An AI context window is the maximum amount of information, measured in tokens, that a model can read and keep in mind at one time. It includes your prompt, the documents you provide, the conversation so far, and the model's own answer. As a rough guide, a token is about three-quarters of a word. When your material exceeds the window, the model can no longer see all of it at once, so the practical question for real work is not how big the window is, but whether the tool retrieves the right passages and cites them, so answers stay grounded even across documents far larger than any window.

What is a token, and how big is a context window?

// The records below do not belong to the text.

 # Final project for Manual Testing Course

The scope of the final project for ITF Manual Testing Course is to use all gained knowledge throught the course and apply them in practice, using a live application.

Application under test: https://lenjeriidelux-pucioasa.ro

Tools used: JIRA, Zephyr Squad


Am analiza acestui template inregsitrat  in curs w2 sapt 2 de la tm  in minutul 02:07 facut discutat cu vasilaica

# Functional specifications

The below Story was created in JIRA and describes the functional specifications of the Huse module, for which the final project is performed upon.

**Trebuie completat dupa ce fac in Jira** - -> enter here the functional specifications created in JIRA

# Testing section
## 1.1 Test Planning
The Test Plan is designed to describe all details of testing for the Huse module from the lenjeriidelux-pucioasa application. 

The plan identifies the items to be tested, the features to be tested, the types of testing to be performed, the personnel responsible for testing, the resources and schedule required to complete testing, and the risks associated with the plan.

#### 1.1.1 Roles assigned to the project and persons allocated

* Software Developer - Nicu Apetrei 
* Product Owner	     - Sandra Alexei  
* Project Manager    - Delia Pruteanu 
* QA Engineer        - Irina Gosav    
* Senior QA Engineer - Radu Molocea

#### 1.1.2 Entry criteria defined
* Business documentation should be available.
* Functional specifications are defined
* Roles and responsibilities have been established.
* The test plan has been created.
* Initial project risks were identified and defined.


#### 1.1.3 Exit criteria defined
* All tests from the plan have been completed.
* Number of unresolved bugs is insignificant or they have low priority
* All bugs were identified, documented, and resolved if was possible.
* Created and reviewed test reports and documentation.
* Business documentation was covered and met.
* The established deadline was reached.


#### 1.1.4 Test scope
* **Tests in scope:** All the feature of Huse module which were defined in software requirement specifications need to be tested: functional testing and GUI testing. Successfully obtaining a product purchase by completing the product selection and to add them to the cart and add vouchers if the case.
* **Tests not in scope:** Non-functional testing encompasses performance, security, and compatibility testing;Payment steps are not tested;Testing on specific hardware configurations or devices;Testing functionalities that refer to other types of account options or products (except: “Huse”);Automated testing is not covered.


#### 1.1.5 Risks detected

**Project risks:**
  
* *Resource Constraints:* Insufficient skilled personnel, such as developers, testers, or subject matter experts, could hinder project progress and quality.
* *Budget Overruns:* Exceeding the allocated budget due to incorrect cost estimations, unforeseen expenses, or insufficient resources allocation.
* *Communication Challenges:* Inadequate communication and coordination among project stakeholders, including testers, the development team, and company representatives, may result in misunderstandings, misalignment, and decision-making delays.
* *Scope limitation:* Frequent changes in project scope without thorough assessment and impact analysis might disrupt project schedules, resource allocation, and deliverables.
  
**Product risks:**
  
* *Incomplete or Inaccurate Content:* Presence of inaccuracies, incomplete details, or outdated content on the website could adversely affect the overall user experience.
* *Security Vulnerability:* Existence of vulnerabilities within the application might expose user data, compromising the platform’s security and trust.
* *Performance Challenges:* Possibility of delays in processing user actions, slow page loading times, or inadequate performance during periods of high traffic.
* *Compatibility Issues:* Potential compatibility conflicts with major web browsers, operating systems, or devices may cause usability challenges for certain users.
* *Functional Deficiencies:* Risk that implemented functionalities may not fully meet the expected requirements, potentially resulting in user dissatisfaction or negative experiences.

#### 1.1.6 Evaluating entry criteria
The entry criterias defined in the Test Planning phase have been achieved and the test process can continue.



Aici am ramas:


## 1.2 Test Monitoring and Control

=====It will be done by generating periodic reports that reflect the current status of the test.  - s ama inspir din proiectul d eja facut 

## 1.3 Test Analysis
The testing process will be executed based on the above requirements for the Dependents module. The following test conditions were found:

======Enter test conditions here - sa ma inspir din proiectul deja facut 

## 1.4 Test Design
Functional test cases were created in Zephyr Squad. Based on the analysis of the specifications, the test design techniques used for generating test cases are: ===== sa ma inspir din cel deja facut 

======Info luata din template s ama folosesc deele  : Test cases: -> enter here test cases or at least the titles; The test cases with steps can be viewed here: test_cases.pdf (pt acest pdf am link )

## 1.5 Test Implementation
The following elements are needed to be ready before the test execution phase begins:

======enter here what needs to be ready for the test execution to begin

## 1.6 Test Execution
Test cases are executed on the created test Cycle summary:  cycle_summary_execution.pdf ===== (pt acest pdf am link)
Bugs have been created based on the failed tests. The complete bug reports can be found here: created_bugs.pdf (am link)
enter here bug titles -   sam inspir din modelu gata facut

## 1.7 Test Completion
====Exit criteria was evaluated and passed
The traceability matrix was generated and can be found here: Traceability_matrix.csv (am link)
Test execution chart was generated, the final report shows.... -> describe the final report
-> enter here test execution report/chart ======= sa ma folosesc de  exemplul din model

Models do not read words directly; they read tokens, which are short chunks of text. A token is roughly three-quarters of a word in English, so a thousand tokens is about 750 words. Context windows are measured in tokens and have grown quickly, from a few thousand to hundreds of thousands or even millions in the largest models.
A bigger number sounds better, but it can be misleading. The window has to hold everything for a single answer at the same time: your question, the retrieved documents, the prior conversation, and the response being written. The usable space for your documents is always less than the headline figure.
Why does the context window matter for your documents?
Professional work involves long contracts, lengthy reports, and whole libraries of files, and these easily exceed any context window. When they do, the model cannot consider all of the material at once, so something has to be left out. If a tool simply truncates, it may drop the exact passage that answers your question, and you will not be told.
This is why the window is a real constraint rather than a technicality. An answer that looks complete may have been generated without the most important page in view. For high-stakes work, you need a way to be sure the relevant source was actually in context when the answer was produced.
How do tools work with documents larger than the context window?
The standard solution is retrieval, often called RAG. Instead of stuffing every document into the window, the tool searches your files for the passages relevant to each question and places only those in context. This lets the effective knowledge available to the model far exceed the window, because the library lives outside it and only the relevant parts are pulled in per question.
Retrieval also makes answers checkable. Because the model worked from specific retrieved passages, a well-built tool can cite each one, so you can open the source and confirm the answer relied on the right material rather than a truncated or missing one.
How does Tatsulok handle large libraries?
Tatsulok retrieves the relevant passages from across your whole library for each question, so you can ask about far more material than would ever fit in a context window. Every answer is cited to the exact source passage, with a highlighted preview and a link to the original, so you can verify which material the answer used.
You never have to manage tokens or worry about window limits. Your documents stay private by default, encrypted in transit and at rest, and are never used to train any AI model. The window becomes the tool's problem to manage, not yours.
FAQ
- How many words fit in a context window?
- It depends on the model, but as a rough guide a thousand tokens is about 750 words. A window of 128,000 tokens is therefore roughly 96,000 words, shared across your prompt, documents, conversation, and the answer, so the space available for your documents is always less than the total.
- What happens when I exceed the context window?
- The model can no longer see all of your material at once. Depending on the tool, older or less relevant content is dropped or truncated, which can silently remove the passage that answers your question. Retrieval-based tools avoid this by pulling in only the relevant passages per question.
- Is a bigger context window always better?
- Not necessarily. A larger window helps, but everything still competes for the same space, and very large contexts can be slower, costlier, and harder for the model to use well. For large libraries, retrieving the right passages matters more than the raw window size.
- Can AI answer questions across documents larger than its context window?
- Yes, with retrieval. The documents live outside the window, and the tool pulls in only the passages relevant to each question. This lets you ask about whole libraries far larger than any single context window while keeping answers grounded.
- Does a larger context window cost more or run slower?
- Generally yes. Processing more tokens takes more computation, so filling a large window can increase both cost and response time. This is another reason retrieving only the relevant passages is often better than placing everything in context.